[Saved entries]
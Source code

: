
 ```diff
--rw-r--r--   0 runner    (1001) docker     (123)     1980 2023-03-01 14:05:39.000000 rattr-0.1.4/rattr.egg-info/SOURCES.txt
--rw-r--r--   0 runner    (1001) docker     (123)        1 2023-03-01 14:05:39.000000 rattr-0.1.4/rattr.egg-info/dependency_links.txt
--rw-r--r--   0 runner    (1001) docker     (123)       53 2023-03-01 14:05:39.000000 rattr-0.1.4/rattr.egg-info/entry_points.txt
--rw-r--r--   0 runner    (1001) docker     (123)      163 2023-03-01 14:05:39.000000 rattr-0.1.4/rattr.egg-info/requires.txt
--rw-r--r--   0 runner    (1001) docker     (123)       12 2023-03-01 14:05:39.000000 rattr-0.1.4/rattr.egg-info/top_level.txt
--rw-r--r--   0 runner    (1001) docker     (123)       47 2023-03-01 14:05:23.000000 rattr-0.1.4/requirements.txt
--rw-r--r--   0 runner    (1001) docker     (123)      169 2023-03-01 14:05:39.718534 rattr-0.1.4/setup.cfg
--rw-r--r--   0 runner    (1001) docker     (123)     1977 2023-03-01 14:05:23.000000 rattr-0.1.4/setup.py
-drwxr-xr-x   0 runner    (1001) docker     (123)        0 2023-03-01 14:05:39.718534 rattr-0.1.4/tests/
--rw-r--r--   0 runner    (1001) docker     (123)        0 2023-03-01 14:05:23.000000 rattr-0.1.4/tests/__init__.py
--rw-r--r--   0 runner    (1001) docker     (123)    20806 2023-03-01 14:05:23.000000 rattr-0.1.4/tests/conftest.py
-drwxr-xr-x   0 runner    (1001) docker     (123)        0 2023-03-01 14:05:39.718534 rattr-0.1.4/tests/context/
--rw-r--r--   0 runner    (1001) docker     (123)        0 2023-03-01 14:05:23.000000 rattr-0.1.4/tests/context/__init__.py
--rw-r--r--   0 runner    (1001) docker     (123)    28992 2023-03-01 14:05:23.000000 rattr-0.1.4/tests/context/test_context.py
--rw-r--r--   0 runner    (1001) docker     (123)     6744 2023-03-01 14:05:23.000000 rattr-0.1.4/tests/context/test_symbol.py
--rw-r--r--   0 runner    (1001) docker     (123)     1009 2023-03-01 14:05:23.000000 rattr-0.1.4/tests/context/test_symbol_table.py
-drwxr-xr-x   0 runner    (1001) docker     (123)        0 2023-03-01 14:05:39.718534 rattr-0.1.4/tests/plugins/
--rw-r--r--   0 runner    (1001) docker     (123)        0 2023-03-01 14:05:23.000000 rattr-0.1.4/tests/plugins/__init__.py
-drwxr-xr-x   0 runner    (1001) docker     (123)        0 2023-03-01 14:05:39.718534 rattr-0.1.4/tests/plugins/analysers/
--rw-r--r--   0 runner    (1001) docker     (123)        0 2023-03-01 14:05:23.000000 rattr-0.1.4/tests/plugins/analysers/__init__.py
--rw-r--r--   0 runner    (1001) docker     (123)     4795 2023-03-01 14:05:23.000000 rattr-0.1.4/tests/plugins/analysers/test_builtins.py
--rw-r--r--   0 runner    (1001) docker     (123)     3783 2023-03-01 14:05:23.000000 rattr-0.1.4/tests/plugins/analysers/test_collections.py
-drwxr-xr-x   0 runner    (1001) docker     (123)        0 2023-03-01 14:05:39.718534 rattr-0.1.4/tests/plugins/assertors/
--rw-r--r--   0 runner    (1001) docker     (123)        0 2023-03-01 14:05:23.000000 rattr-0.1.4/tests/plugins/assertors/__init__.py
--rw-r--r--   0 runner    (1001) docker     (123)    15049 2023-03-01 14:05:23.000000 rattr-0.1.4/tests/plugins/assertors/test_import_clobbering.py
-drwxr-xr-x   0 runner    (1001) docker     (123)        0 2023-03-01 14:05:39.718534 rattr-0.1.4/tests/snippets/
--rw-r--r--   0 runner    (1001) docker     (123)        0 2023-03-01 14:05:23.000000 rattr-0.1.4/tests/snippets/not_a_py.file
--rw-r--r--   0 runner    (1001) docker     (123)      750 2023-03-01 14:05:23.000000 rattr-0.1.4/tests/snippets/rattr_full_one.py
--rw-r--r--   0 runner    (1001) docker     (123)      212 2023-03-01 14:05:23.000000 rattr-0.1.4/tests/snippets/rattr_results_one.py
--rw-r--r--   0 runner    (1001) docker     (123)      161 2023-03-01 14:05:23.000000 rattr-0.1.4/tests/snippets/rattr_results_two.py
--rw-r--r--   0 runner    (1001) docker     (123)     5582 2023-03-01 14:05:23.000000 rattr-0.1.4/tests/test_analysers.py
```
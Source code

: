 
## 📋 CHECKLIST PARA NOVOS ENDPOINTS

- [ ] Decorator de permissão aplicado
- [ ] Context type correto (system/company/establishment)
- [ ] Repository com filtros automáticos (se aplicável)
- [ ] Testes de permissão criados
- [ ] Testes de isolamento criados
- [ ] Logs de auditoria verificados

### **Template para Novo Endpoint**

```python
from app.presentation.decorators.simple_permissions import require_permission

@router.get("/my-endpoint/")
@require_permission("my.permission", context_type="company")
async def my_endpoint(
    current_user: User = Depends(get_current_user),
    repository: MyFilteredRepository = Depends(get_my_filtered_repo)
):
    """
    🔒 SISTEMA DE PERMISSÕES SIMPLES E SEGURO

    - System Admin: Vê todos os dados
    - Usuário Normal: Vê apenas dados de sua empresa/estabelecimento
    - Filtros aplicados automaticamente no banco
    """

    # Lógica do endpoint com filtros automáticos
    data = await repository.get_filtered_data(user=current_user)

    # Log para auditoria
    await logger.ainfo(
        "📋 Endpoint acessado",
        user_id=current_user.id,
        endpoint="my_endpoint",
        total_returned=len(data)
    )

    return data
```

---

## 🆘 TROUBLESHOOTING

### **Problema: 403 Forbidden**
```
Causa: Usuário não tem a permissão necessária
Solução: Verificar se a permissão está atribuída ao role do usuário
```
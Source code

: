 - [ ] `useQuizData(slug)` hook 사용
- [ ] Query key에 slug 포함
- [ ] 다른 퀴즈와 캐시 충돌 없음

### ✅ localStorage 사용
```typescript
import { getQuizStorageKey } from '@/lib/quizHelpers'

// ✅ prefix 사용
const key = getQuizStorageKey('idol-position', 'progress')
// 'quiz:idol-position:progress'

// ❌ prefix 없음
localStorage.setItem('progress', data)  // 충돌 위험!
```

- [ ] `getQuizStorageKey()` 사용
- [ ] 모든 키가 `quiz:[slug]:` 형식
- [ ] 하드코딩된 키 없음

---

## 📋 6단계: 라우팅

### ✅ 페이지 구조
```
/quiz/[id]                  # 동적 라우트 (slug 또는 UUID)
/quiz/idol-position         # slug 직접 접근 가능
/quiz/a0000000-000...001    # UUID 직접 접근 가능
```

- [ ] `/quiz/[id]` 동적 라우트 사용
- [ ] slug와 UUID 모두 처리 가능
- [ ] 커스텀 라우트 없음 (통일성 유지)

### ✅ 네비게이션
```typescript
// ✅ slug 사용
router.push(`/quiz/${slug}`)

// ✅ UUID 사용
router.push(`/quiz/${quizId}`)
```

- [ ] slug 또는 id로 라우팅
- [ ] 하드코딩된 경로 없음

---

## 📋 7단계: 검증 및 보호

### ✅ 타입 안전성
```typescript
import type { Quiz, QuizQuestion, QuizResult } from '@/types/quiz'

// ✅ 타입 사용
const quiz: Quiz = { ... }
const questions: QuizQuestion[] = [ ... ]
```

*Task goal:* Wherever a line above contains "drwxr", copy that line.

*The answer:*
-drwxr-xr-x   0 runner    (1001) docker     (123)        0 2023-03-01 14:05:39.718534 rattr-0.1.4/tests/
-drwxr-xr-x   0 runner    (1001) docker     (123)        0 2023-03-01 14:05:39.718534 rattr-0.1.4/tests/context/
-drwxr-xr-x   0 runner    (1001) docker     (123)        0 2023-03-01 14:05:39.718534 rattr-0.1.4/tests/plugins/
-drwxr-xr-x   0 runner    (1001) docker     (123)        0 2023-03-01 14:05:39.718534 rattr-0.1.4/tests/plugins/analysers/
-drwxr-xr-x   0 runner    (1001) docker     (123)        0 2023-03-01 14:05:39.718534 rattr-0.1.4/tests/plugins/assertors/
-drwxr-xr-x   0 runner    (1001) docker     (123)        0 2023-03-01 14:05:39.718534 rattr-0.1.4/tests/snippets/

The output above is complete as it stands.